[Stored records]
Start of Block
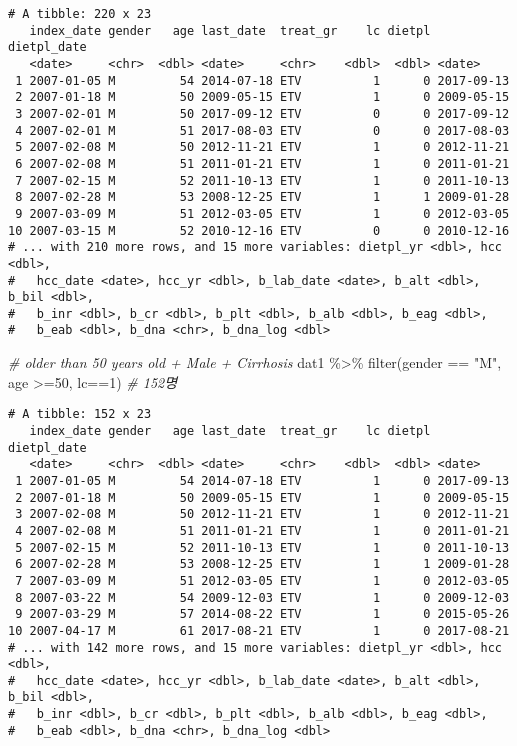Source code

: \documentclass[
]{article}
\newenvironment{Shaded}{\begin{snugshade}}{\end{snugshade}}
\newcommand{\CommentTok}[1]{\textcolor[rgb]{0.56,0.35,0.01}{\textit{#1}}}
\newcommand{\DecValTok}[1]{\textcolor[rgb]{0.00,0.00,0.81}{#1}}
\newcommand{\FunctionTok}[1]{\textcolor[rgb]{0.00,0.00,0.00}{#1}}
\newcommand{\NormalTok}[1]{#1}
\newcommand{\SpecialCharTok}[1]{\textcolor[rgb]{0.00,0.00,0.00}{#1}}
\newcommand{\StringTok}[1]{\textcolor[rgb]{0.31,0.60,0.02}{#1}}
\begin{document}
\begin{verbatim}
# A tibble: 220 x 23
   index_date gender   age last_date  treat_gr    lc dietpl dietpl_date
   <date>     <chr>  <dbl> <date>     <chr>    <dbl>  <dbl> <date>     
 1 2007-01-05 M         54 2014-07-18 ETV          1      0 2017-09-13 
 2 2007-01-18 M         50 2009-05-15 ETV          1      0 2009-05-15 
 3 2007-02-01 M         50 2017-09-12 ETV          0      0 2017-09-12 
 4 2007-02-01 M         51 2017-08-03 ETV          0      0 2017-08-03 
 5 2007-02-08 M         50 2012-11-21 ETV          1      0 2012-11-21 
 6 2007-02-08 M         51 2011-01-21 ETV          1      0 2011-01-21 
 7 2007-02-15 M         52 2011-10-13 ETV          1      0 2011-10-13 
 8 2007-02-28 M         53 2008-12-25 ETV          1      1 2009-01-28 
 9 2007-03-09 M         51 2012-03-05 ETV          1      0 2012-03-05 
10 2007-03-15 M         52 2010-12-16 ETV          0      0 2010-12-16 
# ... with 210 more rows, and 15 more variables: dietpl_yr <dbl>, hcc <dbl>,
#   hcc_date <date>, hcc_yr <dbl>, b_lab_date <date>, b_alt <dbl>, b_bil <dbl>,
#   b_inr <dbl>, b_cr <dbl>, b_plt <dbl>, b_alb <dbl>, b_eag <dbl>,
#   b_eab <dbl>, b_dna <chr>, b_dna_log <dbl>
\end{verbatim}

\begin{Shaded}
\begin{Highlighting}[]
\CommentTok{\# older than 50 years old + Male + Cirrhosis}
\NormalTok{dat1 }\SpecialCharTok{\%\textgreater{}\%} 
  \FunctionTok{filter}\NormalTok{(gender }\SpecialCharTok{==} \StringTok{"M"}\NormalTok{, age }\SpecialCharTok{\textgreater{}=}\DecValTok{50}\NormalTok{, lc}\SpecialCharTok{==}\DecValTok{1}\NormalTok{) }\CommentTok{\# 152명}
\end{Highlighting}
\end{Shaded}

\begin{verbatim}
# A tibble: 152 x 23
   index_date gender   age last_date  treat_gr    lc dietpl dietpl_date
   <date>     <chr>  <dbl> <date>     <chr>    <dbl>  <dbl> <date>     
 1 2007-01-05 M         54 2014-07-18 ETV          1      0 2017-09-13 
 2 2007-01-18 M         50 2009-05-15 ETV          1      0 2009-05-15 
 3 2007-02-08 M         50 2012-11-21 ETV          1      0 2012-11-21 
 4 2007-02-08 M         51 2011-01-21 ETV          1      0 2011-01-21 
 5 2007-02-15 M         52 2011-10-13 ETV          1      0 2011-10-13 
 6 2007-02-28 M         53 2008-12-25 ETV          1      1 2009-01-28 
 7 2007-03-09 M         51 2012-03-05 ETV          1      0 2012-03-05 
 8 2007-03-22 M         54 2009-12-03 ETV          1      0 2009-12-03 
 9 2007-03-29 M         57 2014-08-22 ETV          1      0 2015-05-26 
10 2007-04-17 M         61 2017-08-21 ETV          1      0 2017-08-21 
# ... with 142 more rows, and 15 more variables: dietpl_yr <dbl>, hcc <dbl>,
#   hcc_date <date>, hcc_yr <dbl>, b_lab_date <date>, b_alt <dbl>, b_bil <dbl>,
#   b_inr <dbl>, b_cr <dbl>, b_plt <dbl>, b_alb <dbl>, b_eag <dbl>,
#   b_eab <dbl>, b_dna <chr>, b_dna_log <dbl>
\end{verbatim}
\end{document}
End of Block
Start of Block
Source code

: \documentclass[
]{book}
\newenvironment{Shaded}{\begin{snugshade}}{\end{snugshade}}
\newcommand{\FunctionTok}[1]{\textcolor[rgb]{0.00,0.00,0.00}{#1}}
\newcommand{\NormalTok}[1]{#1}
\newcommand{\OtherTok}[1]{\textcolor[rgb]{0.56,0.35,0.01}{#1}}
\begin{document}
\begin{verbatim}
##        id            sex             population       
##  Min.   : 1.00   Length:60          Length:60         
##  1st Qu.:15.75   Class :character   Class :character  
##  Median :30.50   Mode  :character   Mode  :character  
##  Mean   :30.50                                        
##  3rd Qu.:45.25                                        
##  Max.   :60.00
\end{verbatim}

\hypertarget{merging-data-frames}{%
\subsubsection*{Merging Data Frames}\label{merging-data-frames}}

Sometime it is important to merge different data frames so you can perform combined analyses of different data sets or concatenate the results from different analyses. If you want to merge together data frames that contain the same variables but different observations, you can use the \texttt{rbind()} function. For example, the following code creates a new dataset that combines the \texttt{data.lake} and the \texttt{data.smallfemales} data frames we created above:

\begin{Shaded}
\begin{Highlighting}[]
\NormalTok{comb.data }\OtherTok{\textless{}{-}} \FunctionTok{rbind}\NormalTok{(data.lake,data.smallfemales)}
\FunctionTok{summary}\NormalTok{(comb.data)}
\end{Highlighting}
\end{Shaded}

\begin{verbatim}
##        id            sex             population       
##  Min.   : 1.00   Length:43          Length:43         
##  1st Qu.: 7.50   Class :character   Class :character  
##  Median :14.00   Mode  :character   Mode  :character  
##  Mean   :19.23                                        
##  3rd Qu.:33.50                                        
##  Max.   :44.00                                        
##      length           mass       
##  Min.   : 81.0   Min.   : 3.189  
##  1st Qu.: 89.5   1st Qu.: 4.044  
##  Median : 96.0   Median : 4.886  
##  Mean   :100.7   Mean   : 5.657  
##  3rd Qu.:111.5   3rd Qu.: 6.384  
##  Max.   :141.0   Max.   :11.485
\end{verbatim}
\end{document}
End of Block
## [REQUIREMENT]
Among the lines above, please find those with "character" and copy them.

## [OUTPUT OF THE EXERCISE]
##  1st Qu.:15.75   Class :character   Class :character  
##  Median :30.50   Mode  :character   Mode  :character  
##  1st Qu.: 7.50   Class :character   Class :character  
##  Median :14.00   Mode  :character   Mode  :character  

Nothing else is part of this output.